My field is in natural language processing and machine learning. I’m broadly interested in building language technologies that are equitable and useful, through data. I believe that a careful and systematic understanding of data— from its collection to its downstream influence on training— is crucial to build general-purpose language models.

The following are the research themes I am interested in, along with some representative publications. My work has been published in top NLP conferences such as ACL, NAACL, and EMNLP. Finally, you can also check my Google Scholar for a complete and up-to-date list.

Keywords: data-centric AI, multilinguality, resources & evaluation

Collecting high-quality data for LM training

What constitutes high-quality data? And how can we efficiently and scalably collect them? I’ve explored these questions in the context of acquiring post-training data by examining human factors in preference annotation such as in HyPER, and devising new techniques in data synthesis and generation as seen in Tülu 3.

  • Hybrid Preferences: Learning to Route Instances for Human vs.
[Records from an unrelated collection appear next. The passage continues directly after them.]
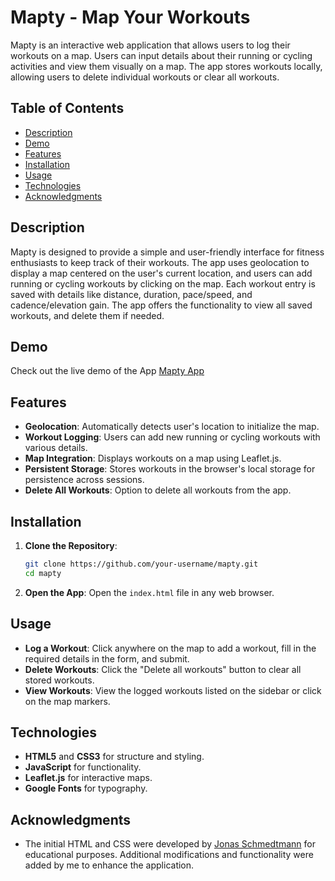 # Mapty - Map Your Workouts

Mapty is an interactive web application that allows users to log their workouts on a map. Users can input details about their running or cycling activities and view them visually on a map. The app stores workouts locally, allowing users to delete individual workouts or clear all workouts.

## Table of Contents

- [Description](#description)
- [Demo](#demo)
- [Features](#features)
- [Installation](#installation)
- [Usage](#usage)
- [Technologies](#technologies)
- [Acknowledgments](#acknowledgments)

## Description

Mapty is designed to provide a simple and user-friendly interface for fitness enthusiasts to keep track of their workouts. The app uses geolocation to display a map centered on the user's current location, and users can add running or cycling workouts by clicking on the map. Each workout entry is saved with details like distance, duration, pace/speed, and cadence/elevation gain. The app offers the functionality to view all saved workouts, and delete them if needed.

## Demo

Check out the live demo of the App [Mapty App](https://mapty-alahmady.netlify.app/)

## Features

- **Geolocation**: Automatically detects user's location to initialize the map.
- **Workout Logging**: Users can add new running or cycling workouts with various details.
- **Map Integration**: Displays workouts on a map using Leaflet.js.
- **Persistent Storage**: Stores workouts in the browser's local storage for persistence across sessions.
- **Delete All Workouts**: Option to delete all workouts from the app.

## Installation

1. **Clone the Repository**:
   ```bash
   git clone https://github.com/your-username/mapty.git
   cd mapty
   ```
2. **Open the App**: Open the `index.html` file in any web browser.

## Usage

- **Log a Workout**: Click anywhere on the map to add a workout, fill in the required details in the form, and submit.
- **Delete Workouts**: Click the "Delete all workouts" button to clear all stored workouts.
- **View Workouts**: View the logged workouts listed on the sidebar or click on the map markers.

## Technologies

- **HTML5** and **CSS3** for structure and styling.
- **JavaScript** for functionality.
- **Leaflet.js** for interactive maps.
- **Google Fonts** for typography.

## Acknowledgments

- The initial HTML and CSS were developed by [Jonas Schmedtmann](https://twitter.com/jonasschmedtman) for educational purposes. Additional modifications and functionality were added by me to enhance the application.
AI Feedback
    ACL ‘25 Main
    Lester James V. Miranda*, Yizhong Wang*, Yanai Elazar, Sachin Kumar, Valentina Pyatkin, Faeze Brahman, Noah A. Smith, Hannaneh Hajishirzi, and Pradeep Dasigi.

  • Tülu 3: Exploring Frontiers in Open Language Model Post-Training
    COLM ‘25
    Nathan Lambert*, Jacob Morrison*, Valentina Pyatkin*, Shenyi Huang*, Hamish Ivison*, Faeze Brahman*, Lester James V. Miranda*, Alisa Liu, Nouha Dziri, Xinxi Lyu, Yuling Gu, Saumya Malik, Victoria Graf, Jena D. Hwang, Jiangjiang Yang, Ronan Le Bras, Oyvind Tajford, Chris Wilhelm, Luca Soldiani, Noah A. Smith, Yizhong Wang, Pradeep Dasigi, Hannaneh Hajishirzi (∗: core contributor).

Resources for multilingual and equitable NLP

No language should be left behind, especially in data. I’m motivated to pursue research that ensures that the next generation of state-of-the-art LLMs cater to languages beyond English; by improving training data quality and building faithful multilingual benchmarks.

Within this theme, I also care a lot about improving the state of Filipino NLP and representing my native language. This involves building resources for training and evaluation. I also write a lot about Filipino NLP in this blog.